3. For Toledo, ODOT tested several TCMs to evaluate their ability to reduce NOx. Even though some of the strategies were aggressive (see Attachment 4), none were capable of reducing NOx emissions by 2 percent, even under an assumed reduction in total area auto work trips of 10 percent.

4. The FHWA review team noted that the post processor used by ODOT in estimating freeway speeds (the speed vs. volume/capacity ratio relationship) is similar to the 1985 HCM method (see Attachment 5). The large speed variation based on capacity is responsible for some of the increase in NOx when highway improvements are made.

   However, updates of these speed/capacity relationships are currently underway by the TRB Highway Capacity and Quality of Service Committee. New updates of the freeway curves were approved by the Committee in 1992 and were printed for the Committee on February 7, 1994. The latest research indicates that speed is almost constant with all Levels Of Service until volume reaches the critical level (see Attachments 6 and 7). Also, the Committee adopted increased freeway lane capacities from 2000 passenger cars per hour per lane (PCPHPL) to 2200 PCPHPL for 4-lane freeways and 2300 PCPHPL for 6-lane freeways. Publication of the new material as a formal part of the HCM is expected later this year.

   It was expected that incorporating these updates in the model would reduce the difference in NOx emissions between build and no-build analysis. Also, the entire NOx analysis would need to be re-run within the modeling framework because the assignment process would redistribute traffic among arterials and freeways based on the newly adjusted link speeds. The results of making this is change in Ohio (see Attachment 8) raised the overall NOx estimates for both the build and the no-build cases slightly, but the build alternative became better than the no-build alternative for NOx in Springfield and Toledo, and NOx differences were reduced in the other areas.

5. The FHWA team also noted that hourly NOx emissions on freeways during off-peak periods were relatively high even though overall traffic volume on freeways was low. This effect occurred because of the large percentage of heavy-duty diesel trucks on freeways during evening offpeak periods between midnight and 4 o'clock in the morning (heavy-duty diesel vehicles emit disproportionate amounts of NOx--approximately 40-50 percent of total NOx from highway vehicles). Because speeds during these times were fairly high and NOx emission rates increase rapidly above 80 KPH (50 mph), it was expected that a speed enforcement program would significantly reduce NOx projections.

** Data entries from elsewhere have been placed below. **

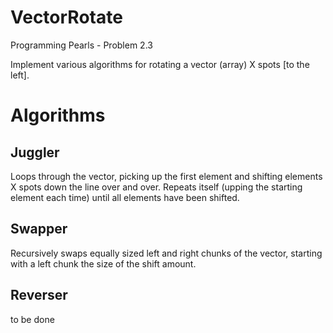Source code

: VectorRotate
============

Programming Pearls - Problem 2.3

Implement various algorithms for rotating a vector (array) X spots [to the left].


Algorithms
==========

Juggler
-------
Loops through the vector, picking up the first element and shifting elements X spots down the line over and over. Repeats itself (upping the starting element each time) until all elements have been shifted.

Swapper
-------
Recursively swaps equally sized left and right chunks of the vector, starting with a left chunk the size of the shift amount.

Reverser
--------
to be done
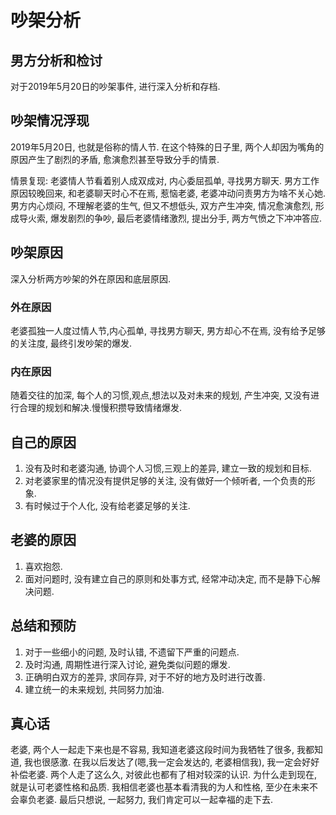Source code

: # 吵架分析

## 男方分析和检讨

对于2019年5月20日的吵架事件, 进行深入分析和存档.

## 吵架情况浮现

2019年5月20日, 也就是俗称的情人节. 在这个特殊的日子里, 两个人却因为嘴角的原因产生了剧烈的矛盾, 愈演愈烈甚至导致分手的情景.

情景复现: 老婆情人节看着别人成双成对, 内心委屈孤单, 寻找男方聊天. 男方工作原因较晚回来, 和老婆聊天时心不在焉, 惹恼老婆, 老婆冲动问责男方为啥不关心她. 男方内心烦闷, 不理解老婆的生气, 但又不想低头, 双方产生冲突, 情况愈演愈烈, 形成导火索, 爆发剧烈的争吵, 最后老婆情绪激烈, 提出分手, 两方气愤之下冲冲答应.

## 吵架原因

深入分析两方吵架的外在原因和底层原因.

### 外在原因

老婆孤独一人度过情人节,内心孤单, 寻找男方聊天, 男方却心不在焉, 没有给予足够的关注度, 最终引发吵架的爆发.

### 内在原因

随着交往的加深, 每个人的习惯,观点,想法以及对未来的规划, 产生冲突, 又没有进行合理的规划和解决.慢慢积攒导致情绪爆发.

## 自己的原因

1. 没有及时和老婆沟通, 协调个人习惯,三观上的差异, 建立一致的规划和目标.
2. 对老婆家里的情况没有提供足够的关注, 没有做好一个倾听者, 一个负责的形象.
3. 有时候过于个人化, 没有给老婆足够的关注.

## 老婆的原因

1. 喜欢抱怨.
2. 面对问题时, 没有建立自己的原则和处事方式, 经常冲动决定, 而不是静下心解决问题. 

## 总结和预防

1. 对于一些细小的问题, 及时认错, 不遗留下严重的问题点.
2. 及时沟通, 周期性进行深入讨论, 避免类似问题的爆发.
3. 正确明白双方的差异, 求同存异, 对于不好的地方及时进行改善.
4. 建立统一的未来规划, 共同努力加油.

## 真心话

老婆, 两个人一起走下来也是不容易, 我知道老婆这段时间为我牺牲了很多, 我都知道, 我也很感激. 在我以后发达了(嗯,我一定会发达的, 老婆相信我), 我一定会好好补偿老婆. 两个人走了这么久, 对彼此也都有了相对较深的认识. 为什么走到现在, 就是认可老婆性格和品质. 我相信老婆也基本看清我的为人和性格, 至少在未来不会辜负老婆. 最后只想说, 一起努力, 我们肯定可以一起幸福的走下去.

   The ODOT re-ran the NOx emissions model with revised speed curves for Cincinnati and modeled a strict late night speed limit enforcement. The results are shown below:

   • Total NOx for·580

     build alternative: 99.026 metric tons/day
     no-build alternative: 98.657 metric tons/day
     ---------------------------------------------------------------
     difference: 0.369 metric tons/day
     percent difference: 0.37 percent

   • Impact of freeway speed enforcement 88 KPH (55 mph)
     11p.m. - 12a.m. -0.326 metric tons/day
     12a.m. - 1a.m. -0.201 metric tons/day
     1a.m. - 2a.m. -0.113 metric tons/day
     2a.m. - 3a.m. -0.180 metric tons/day
     3a.m. - 4a.m. -0.153 metric tons/day
     4a.m. - 5a.m. -0.153 metric tons/day
     5a.m. - 6a.m. -0.191 metric tons/day
     

Therefore, speed enforcement for any 3-hour period between 11 p.m. and 6 a.m. would produce NOx reductions greater than the build/no-build difference in Cincinnati.

CONCLUSIONS

1. Updating transportation models to current speed/capacity relationships will lessen the modeled NOx increase associated with the build condition, but not necessarily make it go away. Also, it may generate slightly higher mobile source NOx emission estimates for both build and no-build alternatives.

2. The Ohio NOx model analysis demonstrated that enforcing the 88 KPH (55 mph) speed limit on freeways (where the speed limit is already 88 KPH) between 11 p.m. and 1 a.m. could eliminate NOx problems for the city of Cincinnati. However, caution should be exercised before using this strategy. The program would need to be included as a mitigation strategy that is clearly linked to the build option, and would not otherwise occur. The State DOTs/MPOs would need to coordinate this TCM with EPA's regional office, State and city police departments, and FHWA's regional office to assure that such a program would be acceptable and that all parties agree on the scope and effectiveness of such a program based on public acceptability, limitations on budget, technical difficulties, or legal problems.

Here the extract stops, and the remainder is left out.